For years, I have been seeking in vain for a clear view of the elusive Monarch butterfly. Only this year, with the milkweed on the the decline and the thistle on the ascendancy, did I get a good, close look at a Monarch.
Since the Monarch butterfly is closely associated with the milkweed plant, I had expected to see it feeding on milkweed nectar, but that was never the case.
I saw many a Great Spangled Fritillary on the milkweed plants, but never a Monarch.
By the same token, whenever I posted images of the austere thistle flower, I was told: “That’s an invasive. Get rid of it!”
I did not get rid of the thistle flowers, because that’s not the way I operate. I let nature decide what plants grow in my pasture. I did not plant the thistle flower there. Even if it came all the way from Scotland, who am I to say it cannot live here?

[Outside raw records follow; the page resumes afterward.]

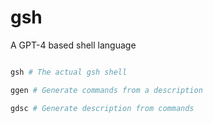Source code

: # gsh
A GPT-4 based shell language

```bash

gsh # The actual gsh shell

ggen # Generate commands from a description

gdsc # Generate description from commands

```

I am amazed when some environmentalists advocate open borders for people, but they want to stop plants and animals from crossing borders. Do you think that if you put up a wall it will keep the butterflies from migrating? Or the thistle seeds from spreading? What nonsense is this?
This year, the deer destroyed all the milkweed flowers, leaving them to propagate only through the roots. But this did not prevent the Monarch caterpillars from enjoying the leaves on the milkweed. And by the time the Monarch was ready to be a butterfly, there were no milkweed flowers for it to visit. But there were plenty of thistles.
Today we had the first frost of the year, but the Monarchs are probably all well on their way to Mexico. No wall is going to keep them from crossing the border. But as fellow migrants, they took what nectar they could get from the Scottish thistle flower, without ever asking to see its visa.
I, too, am seeking sustenance wherever it can be had. This is why I made this T-shirt.
There are those who read my novels, but not my nature posts. There are those who like nature, but not literature. There is something to be said for each. It’s all interconnected!